Thanks all for your helpful replies. I’m going to see my gp to see if I can see a different and get an MRI and see what happens from there.

In my opinion (and nothing more) based on what I (think I) know… if you are diagnosed with RRMS, then you qualify for DMD. That simple!

Any deviation from this is negligent hogwash. I think your current neuro is shite and you ought to find another asap.

The very best of luck to you.


I’m sure those diagnosed with CIS are entitled to an injectable DMD, but not a tablet. I think I agree with Paolo, RRMS diagnosis means you qualify for a DMD. If there’s new activity on MRI after a CIS I think also means can qualify for DMD.

Hope you can find an MS specialist neuro.

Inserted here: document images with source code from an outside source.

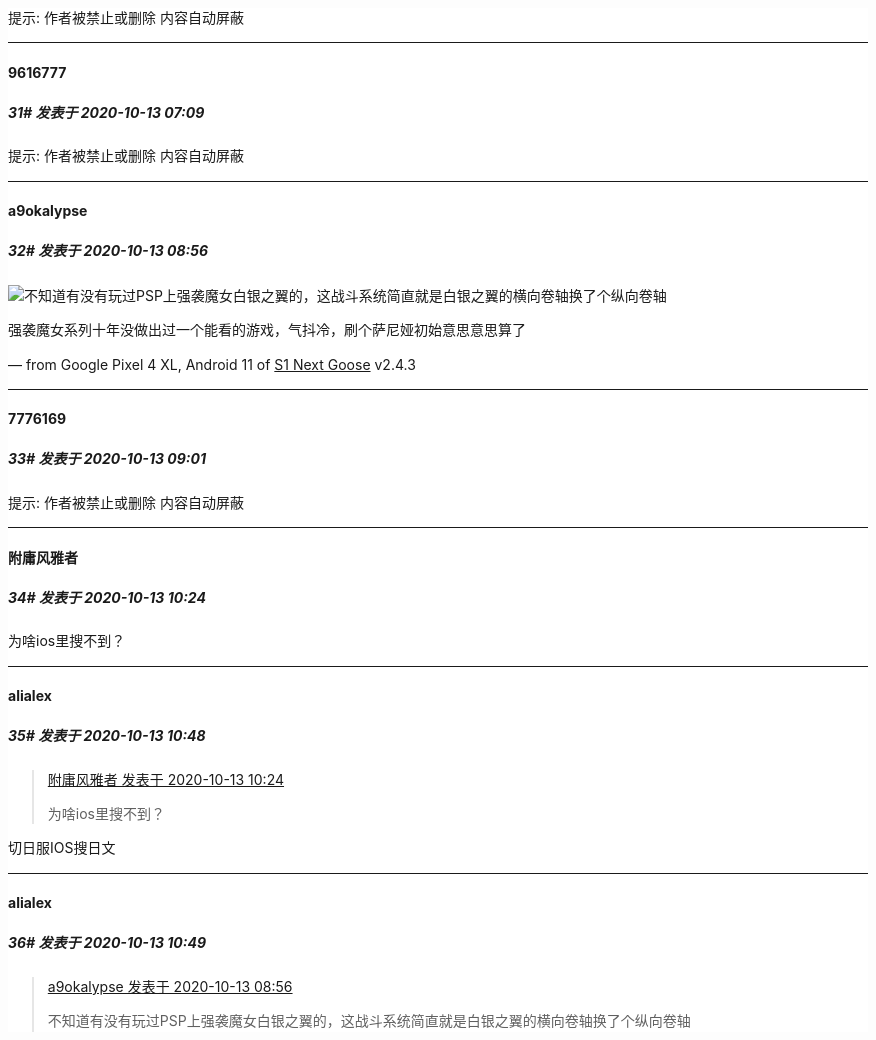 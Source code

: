 提示: 作者被禁止或删除 内容自动屏蔽


*****

####  9616777  
##### 31#       发表于 2020-10-13 07:09

提示: 作者被禁止或删除 内容自动屏蔽

*****

####  a9okalypse  
##### 32#       发表于 2020-10-13 08:56

<img src="https://static.saraba1st.com/image/smiley/face2017/158.png" referrerpolicy="no-referrer">不知道有没有玩过PSP上强袭魔女白银之翼的，这战斗系统简直就是白银之翼的横向卷轴换了个纵向卷轴

强袭魔女系列十年没做出过一个能看的游戏，气抖冷，刷个萨尼娅初始意思意思算了

— from Google Pixel 4 XL, Android 11 of [S1 Next Goose](https://pan.baidu.com/s/1mi43uRm) v2.4.3

*****

####  7776169  
##### 33#       发表于 2020-10-13 09:01

提示: 作者被禁止或删除 内容自动屏蔽

*****

####  附庸风雅者  
##### 34#       发表于 2020-10-13 10:24

为啥ios里搜不到？

*****

####  alialex  
##### 35#       发表于 2020-10-13 10:48

<blockquote><a href="httphttps://bbs.saraba1st.com/2b/forum.php?mod=redirect&amp;goto=findpost&amp;pid=49036361&amp;ptid=1959434" target="_blank">附庸风雅者 发表于 2020-10-13 10:24</a>

为啥ios里搜不到？</blockquote>
切日服IOS搜日文

*****

####  alialex  
##### 36#       发表于 2020-10-13 10:49

<blockquote><a href="httphttps://bbs.saraba1st.com/2b/forum.php?mod=redirect&amp;goto=findpost&amp;pid=49035531&amp;ptid=1959434" target="_blank">a9okalypse 发表于 2020-10-13 08:56</a>

不知道有没有玩过PSP上强袭魔女白银之翼的，这战斗系统简直就是白银之翼的横向卷轴换了个纵向卷轴
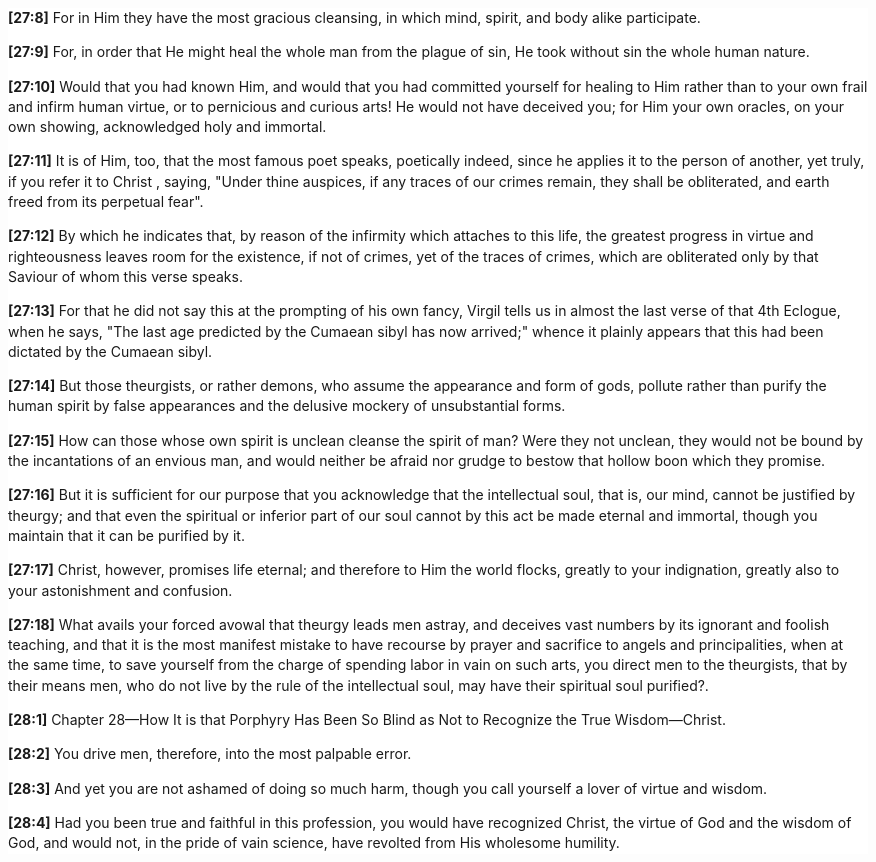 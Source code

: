 **[27:8]** For in Him they have the most gracious cleansing, in which mind, spirit, and body alike participate.

**[27:9]** For, in order that He might heal the whole man from the plague of sin, He took without sin the whole human nature.

**[27:10]** Would that you had known Him, and would that you had committed yourself for healing to Him rather than to your own frail and infirm human virtue, or to pernicious and curious arts! He would not have deceived you; for Him your own oracles, on your own showing, acknowledged holy and immortal.

**[27:11]** It is of Him, too, that the most famous poet speaks, poetically indeed, since he applies it to the person of another, yet truly, if you refer it to Christ  , saying, "Under thine auspices, if any traces of our crimes remain, they shall be obliterated, and earth freed from its perpetual fear".

**[27:12]** By which he indicates that, by reason of the infirmity which attaches to this life, the greatest progress in virtue and righteousness leaves room for the existence, if not of crimes, yet of the traces of crimes, which are obliterated only by that Saviour of whom this verse speaks.

**[27:13]** For that he did not say this at the prompting of his own fancy, Virgil tells us in almost the last verse of that 4th Eclogue, when he says, "The last age predicted by the Cumaean sibyl has now arrived;" whence it plainly appears that this had been dictated by the Cumaean sibyl.

**[27:14]** But those theurgists, or rather demons, who assume the appearance and form of gods, pollute rather than purify the human spirit by false appearances and the delusive mockery of unsubstantial forms.

**[27:15]** How can those whose own spirit is unclean cleanse the spirit of man? Were they not unclean, they would not be bound by the incantations of an envious man, and would neither be afraid nor grudge to bestow that hollow boon which they promise.

**[27:16]** But it is sufficient for our purpose that you acknowledge that the intellectual soul, that is, our mind, cannot be justified by theurgy; and that even the spiritual or inferior part of our soul cannot by this act be made eternal and immortal, though you maintain that it can be purified by it.

**[27:17]** Christ, however, promises life eternal; and therefore to Him the world flocks, greatly to your indignation, greatly also to your astonishment and confusion.

**[27:18]** What avails your forced avowal that theurgy leads men astray, and deceives vast numbers by its ignorant and foolish teaching, and that it is the most manifest mistake to have recourse by prayer and sacrifice to angels and principalities, when at the same time, to save yourself from the charge of spending labor in vain on such arts, you direct men to the theurgists, that by their means men, who do not live by the rule of the intellectual soul, may have their spiritual soul purified?.

**[28:1]** Chapter 28—How It is that Porphyry Has Been So Blind as Not to Recognize the True Wisdom—Christ.

**[28:2]** You drive men, therefore, into the most palpable error.

**[28:3]** And yet you are not ashamed of doing so much harm, though you call yourself a lover of virtue and wisdom.

**[28:4]** Had you been true and faithful in this profession, you would have recognized Christ, the virtue of God and the wisdom of God, and would not, in the pride of vain science, have revolted from His wholesome humility.
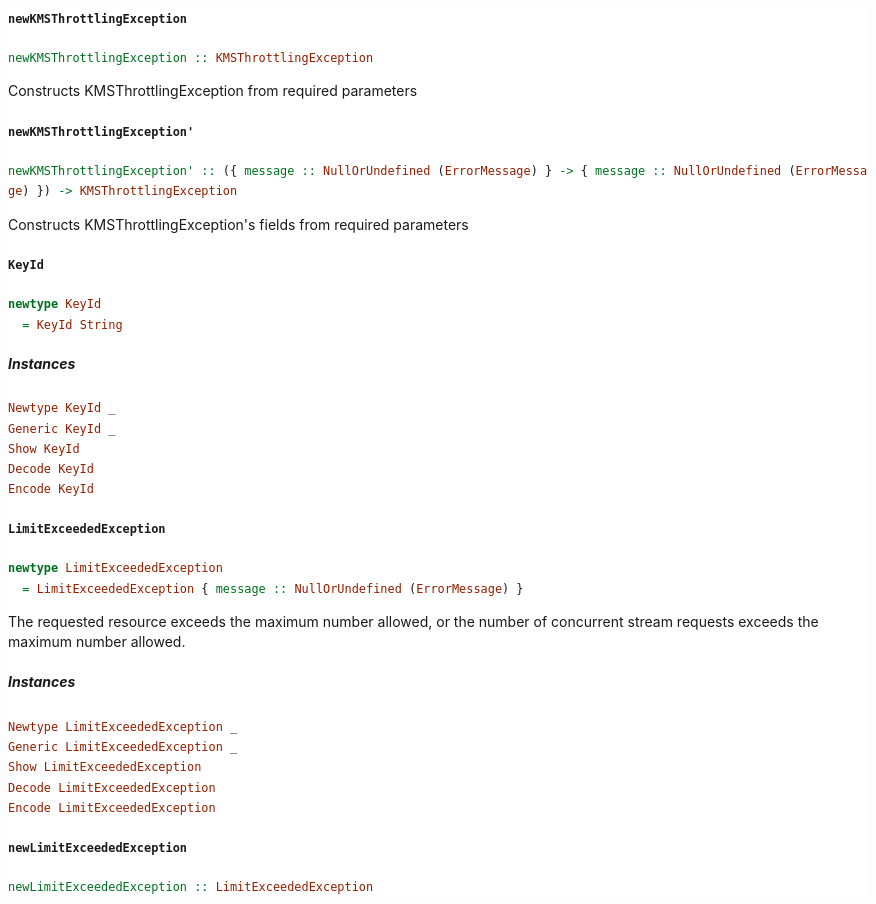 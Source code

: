 #### `newKMSThrottlingException`

``` purescript
newKMSThrottlingException :: KMSThrottlingException
```

Constructs KMSThrottlingException from required parameters

#### `newKMSThrottlingException'`

``` purescript
newKMSThrottlingException' :: ({ message :: NullOrUndefined (ErrorMessage) } -> { message :: NullOrUndefined (ErrorMessage) }) -> KMSThrottlingException
```

Constructs KMSThrottlingException's fields from required parameters

#### `KeyId`

``` purescript
newtype KeyId
  = KeyId String
```

##### Instances
``` purescript
Newtype KeyId _
Generic KeyId _
Show KeyId
Decode KeyId
Encode KeyId
```

#### `LimitExceededException`

``` purescript
newtype LimitExceededException
  = LimitExceededException { message :: NullOrUndefined (ErrorMessage) }
```

<p>The requested resource exceeds the maximum number allowed, or the number of concurrent stream requests exceeds the maximum number allowed. </p>

##### Instances
``` purescript
Newtype LimitExceededException _
Generic LimitExceededException _
Show LimitExceededException
Decode LimitExceededException
Encode LimitExceededException
```

#### `newLimitExceededException`

``` purescript
newLimitExceededException :: LimitExceededException
```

Sorry for my ignorance Lenney, what’s a CIS?

CIS is Clinically Isolated Symptom. It’s a first relapse or MS symptom.

Barts MS Blog did a post on it last year.

One of the doctors (The Mouse Doctor wrote this about CIS)

To get a diagnosis of MS you have to have lesions in time and space. Time means having an Inflammatory attack which can cause a Clinically isolated syndrome. However you would not call it MS until a second attack occurred (lesions in time). Furthermore the attack needs to focus on a different bit of the brain or spinal cord (lesions in space). So at CIS it may be MS but it may not be in a large proportion of people. However with additional information such as MRI imaging where you can see addition lesions and you can tell how old they are and you can see them in more than one place you can make diagnosis. So in brief CIS is the first symptom that gets you to see a doctor I wonder when you think back you have felt a lesion.optic neuritis is often the first CIS of MS because when your vision goes you notice it.